評価の焦点によっては、地域連携プロセスの関連性、有効性、効率性、影響、持続可能性などを問う質問が考えられます。これらの質問は、パフォーマンスや成果を測定するために収集する必要があるデータ、また、発生した可能性のある学習と適応を探るためのものです。これらの質問には、以下のようなものがあります。
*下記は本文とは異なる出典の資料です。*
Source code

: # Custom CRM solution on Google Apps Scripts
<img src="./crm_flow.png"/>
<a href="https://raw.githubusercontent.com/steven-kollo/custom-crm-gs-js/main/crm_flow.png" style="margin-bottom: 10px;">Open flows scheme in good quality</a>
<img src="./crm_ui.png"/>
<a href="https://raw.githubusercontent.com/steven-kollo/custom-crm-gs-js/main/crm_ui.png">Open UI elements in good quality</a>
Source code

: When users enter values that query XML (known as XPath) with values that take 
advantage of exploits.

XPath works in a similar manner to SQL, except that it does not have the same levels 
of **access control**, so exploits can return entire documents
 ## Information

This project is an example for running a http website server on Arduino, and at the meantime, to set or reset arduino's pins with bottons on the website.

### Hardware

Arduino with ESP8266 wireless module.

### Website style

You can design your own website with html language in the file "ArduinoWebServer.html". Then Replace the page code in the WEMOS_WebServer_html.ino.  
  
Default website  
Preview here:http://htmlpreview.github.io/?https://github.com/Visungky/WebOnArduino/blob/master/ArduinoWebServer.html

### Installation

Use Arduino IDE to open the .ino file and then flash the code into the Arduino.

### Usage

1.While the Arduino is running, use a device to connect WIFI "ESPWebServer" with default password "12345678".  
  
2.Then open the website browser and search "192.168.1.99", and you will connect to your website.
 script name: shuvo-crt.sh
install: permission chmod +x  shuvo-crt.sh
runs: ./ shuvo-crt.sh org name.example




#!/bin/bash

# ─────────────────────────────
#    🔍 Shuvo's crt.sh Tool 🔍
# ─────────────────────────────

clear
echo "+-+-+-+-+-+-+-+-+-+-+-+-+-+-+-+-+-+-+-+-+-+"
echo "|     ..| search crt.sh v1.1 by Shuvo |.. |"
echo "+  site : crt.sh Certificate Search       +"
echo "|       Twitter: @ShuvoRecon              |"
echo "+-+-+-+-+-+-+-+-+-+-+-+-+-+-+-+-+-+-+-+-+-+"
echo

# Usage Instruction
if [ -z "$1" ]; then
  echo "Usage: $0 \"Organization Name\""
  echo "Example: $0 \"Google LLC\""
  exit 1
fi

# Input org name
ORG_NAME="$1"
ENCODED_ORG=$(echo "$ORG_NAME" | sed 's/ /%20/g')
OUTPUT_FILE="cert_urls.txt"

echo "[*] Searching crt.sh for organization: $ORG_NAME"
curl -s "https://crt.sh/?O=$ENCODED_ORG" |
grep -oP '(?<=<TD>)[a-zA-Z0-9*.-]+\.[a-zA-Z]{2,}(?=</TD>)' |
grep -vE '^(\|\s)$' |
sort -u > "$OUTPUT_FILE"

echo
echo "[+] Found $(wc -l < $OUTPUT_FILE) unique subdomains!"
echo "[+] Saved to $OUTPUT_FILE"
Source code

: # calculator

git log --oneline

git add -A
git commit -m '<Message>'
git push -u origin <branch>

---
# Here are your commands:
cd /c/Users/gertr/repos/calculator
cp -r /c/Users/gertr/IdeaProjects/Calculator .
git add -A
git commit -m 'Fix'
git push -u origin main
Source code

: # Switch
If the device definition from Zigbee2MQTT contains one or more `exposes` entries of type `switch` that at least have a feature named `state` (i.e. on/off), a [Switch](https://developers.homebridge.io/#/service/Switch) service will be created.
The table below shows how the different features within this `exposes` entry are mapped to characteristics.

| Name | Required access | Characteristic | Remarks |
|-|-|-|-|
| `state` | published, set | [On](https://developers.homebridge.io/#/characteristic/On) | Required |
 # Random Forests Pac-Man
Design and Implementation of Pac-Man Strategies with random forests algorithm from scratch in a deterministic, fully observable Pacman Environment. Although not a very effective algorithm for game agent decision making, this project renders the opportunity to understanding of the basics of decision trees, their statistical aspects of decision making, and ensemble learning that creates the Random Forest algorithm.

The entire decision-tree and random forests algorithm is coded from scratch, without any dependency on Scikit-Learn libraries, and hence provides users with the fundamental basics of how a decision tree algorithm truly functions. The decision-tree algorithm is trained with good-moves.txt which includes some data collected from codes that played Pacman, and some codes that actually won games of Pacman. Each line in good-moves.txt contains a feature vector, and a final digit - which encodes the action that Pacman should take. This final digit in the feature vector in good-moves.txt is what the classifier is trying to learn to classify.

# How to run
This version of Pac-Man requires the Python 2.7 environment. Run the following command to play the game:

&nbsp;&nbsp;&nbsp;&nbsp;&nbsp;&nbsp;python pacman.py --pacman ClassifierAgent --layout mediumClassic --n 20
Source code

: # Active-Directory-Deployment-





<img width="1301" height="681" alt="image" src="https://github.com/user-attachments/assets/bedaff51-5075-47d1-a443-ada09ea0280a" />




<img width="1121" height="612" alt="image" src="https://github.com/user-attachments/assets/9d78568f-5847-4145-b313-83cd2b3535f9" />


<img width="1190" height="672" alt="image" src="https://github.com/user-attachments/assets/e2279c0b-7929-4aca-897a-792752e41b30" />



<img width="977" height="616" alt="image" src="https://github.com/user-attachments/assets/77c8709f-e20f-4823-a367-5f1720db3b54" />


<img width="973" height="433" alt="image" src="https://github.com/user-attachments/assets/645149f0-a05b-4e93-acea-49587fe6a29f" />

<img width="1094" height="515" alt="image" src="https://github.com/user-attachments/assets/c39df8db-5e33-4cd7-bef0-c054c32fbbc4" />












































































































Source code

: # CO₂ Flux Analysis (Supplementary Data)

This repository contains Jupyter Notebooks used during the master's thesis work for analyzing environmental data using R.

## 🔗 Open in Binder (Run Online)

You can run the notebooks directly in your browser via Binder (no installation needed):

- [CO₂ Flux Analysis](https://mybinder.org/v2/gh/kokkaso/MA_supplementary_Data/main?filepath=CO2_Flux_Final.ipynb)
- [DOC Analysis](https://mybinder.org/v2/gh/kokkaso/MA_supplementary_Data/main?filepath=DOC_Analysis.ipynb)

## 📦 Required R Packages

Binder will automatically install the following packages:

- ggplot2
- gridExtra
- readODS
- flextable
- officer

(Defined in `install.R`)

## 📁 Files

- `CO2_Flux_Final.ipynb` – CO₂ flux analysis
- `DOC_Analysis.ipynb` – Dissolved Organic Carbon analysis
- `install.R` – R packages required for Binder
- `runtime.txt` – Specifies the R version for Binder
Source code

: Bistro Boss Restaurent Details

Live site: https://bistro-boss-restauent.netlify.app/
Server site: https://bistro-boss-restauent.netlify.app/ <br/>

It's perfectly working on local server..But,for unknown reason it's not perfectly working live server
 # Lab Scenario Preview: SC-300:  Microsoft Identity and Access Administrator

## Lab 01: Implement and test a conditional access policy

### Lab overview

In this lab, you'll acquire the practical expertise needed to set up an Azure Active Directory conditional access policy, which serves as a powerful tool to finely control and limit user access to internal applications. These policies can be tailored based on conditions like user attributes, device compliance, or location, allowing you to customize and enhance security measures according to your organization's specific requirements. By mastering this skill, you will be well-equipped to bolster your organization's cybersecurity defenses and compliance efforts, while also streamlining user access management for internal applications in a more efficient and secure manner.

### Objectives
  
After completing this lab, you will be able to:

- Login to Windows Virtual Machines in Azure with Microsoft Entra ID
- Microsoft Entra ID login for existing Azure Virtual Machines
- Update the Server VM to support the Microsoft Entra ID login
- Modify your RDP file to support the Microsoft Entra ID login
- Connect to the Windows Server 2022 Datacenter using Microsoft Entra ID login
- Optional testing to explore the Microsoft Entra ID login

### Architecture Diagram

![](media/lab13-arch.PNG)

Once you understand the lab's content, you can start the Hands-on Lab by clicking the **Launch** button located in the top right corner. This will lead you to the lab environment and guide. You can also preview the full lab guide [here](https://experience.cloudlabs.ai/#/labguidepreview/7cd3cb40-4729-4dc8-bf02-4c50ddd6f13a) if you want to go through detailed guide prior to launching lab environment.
  • コミュニティエンゲージメントプロセスの要素はどの程度効果的でしたか?
  • その行動は意図した聴衆またはターゲットグループに届きましたか?
  • 意図された対象層は行動や理解を変えましたか?
  • 対象読者またはターゲットグループは、つながりや人間関係を改善しましたか?
  • 対象となる聴衆やターゲットグループは、信頼と自信を築くことができましたか?
  • 対象となった聴衆またはターゲットグループは、望ましい特定の変化を達成しましたか?
  • パートナーや地域住民は、地域エンゲージメントプロセスにどの程度成功裏に参加できていますか?